The former design of HBAC specifies that
Thus, DENY rules exist only to provide exceptions from the ALLOW rules. There exists no ALLOW+DENY combination that cannot be constructed from ALLOW rules only.[1]
DENY rules introduce a lot of edge-cases for evaluation. The most important of which is the availability of the group membership for the user logging in. Depending on the mechanism used to log in (for example, GSSAPI over SSH or cross-realm Kerberos trust where the user is provided by the PAC), SSSD's cache may not have a complete list of groups for this user. If the login is occurring during offline mode (where SSSD cannot contact the LDAP server to refresh the user's groups), SSSD cannot determine whether DENY rules would match for the user. This therefore translates into a potential security issue.

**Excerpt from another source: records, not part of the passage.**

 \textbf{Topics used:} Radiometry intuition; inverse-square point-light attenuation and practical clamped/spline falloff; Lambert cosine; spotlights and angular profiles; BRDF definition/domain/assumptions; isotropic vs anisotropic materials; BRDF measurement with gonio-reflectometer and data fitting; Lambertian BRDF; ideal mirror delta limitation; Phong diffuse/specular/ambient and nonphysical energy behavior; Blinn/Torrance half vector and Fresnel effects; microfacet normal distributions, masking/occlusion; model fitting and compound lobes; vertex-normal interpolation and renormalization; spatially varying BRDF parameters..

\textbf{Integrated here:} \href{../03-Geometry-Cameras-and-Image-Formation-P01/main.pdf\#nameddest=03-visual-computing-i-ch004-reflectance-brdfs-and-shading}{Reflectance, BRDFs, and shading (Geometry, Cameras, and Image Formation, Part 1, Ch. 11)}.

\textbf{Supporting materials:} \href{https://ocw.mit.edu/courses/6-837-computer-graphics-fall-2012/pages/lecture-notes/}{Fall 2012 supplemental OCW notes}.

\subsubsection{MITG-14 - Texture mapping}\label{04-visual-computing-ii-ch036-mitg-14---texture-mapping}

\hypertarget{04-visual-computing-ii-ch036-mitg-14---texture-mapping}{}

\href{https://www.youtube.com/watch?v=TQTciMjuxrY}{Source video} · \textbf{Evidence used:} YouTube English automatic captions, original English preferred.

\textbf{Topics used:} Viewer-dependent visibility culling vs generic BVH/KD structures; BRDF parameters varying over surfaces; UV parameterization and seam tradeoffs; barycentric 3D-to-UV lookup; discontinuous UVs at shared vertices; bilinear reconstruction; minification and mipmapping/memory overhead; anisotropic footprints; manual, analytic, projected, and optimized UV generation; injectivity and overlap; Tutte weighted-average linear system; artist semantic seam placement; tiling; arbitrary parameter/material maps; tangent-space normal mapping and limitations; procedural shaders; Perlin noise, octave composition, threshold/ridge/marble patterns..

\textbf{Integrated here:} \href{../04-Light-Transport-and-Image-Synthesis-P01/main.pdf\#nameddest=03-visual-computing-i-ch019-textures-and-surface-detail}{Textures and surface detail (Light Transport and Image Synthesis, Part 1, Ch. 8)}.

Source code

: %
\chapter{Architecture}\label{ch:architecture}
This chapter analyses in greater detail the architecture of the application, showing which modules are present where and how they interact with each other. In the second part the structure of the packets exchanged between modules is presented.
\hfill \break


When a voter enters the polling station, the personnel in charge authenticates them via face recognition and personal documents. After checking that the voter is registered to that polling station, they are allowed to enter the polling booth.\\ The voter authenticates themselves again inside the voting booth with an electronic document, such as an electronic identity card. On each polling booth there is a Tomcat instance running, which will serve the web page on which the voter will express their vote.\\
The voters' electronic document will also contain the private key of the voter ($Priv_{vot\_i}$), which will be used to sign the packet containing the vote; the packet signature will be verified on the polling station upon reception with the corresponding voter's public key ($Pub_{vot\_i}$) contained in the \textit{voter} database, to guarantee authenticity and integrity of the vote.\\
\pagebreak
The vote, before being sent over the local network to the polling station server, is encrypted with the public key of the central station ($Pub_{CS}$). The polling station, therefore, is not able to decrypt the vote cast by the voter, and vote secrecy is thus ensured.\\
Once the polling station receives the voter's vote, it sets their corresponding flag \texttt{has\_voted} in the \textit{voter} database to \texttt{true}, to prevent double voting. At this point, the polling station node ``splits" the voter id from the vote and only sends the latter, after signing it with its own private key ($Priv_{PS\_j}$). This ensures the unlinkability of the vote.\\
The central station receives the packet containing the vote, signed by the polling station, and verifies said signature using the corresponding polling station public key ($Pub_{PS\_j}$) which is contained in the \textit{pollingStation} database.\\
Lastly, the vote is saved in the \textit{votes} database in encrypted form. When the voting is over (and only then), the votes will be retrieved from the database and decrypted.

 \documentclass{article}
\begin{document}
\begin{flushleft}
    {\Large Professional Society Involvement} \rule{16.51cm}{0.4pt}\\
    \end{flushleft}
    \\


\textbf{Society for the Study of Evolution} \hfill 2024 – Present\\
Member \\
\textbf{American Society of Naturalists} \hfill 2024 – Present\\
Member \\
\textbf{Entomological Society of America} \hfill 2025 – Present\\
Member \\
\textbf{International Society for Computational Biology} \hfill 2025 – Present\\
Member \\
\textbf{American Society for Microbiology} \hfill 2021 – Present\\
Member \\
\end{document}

We implemented a workaround in the SSSD evaluator to resolve this by guaranteeing that we do a full lookup of all groups referenced by rules while we are retrieving the rules from FreeIPA. However, this requires at least one additional lookup against the LDAP server (possibly many if there is need to resolve nestings). This results in a significantly slower login while online.
We also have issues related to source host evaluation. Some applications will provide an IP address instead of a hostname in the pam_rhost attribute. Our only recourse here is to perform a reverse-DNS lookup to try and identify the real hostname(s) of the server. However, in many real-world environments, reverse DNS is unavailable or misconfigured. In the case of ALLOW rules, this would lead to a match failure and an implicit denial. However, a failure to properly match a DENY rule can result in unexpected access being granted. This is a potentially serious security issue.
Given these edge cases (and performance issues of the noted workaround), The FreeIPA team decided to drop DENY rules from the HBAC specification and limit HBAC only to ALLOW rules (which are much safer). Beyond the obvious advantages for our implementation, this should make it less complex for users to write their rules.
[1] Some rules are complex to simulate, such as "Allow access from all PAM services EXCEPT telnet". But a safer and clearer implementation approach does all access via whitelist. If a FreeIPA implementation is using an exception rule, the administrators should re-evaluate the justification.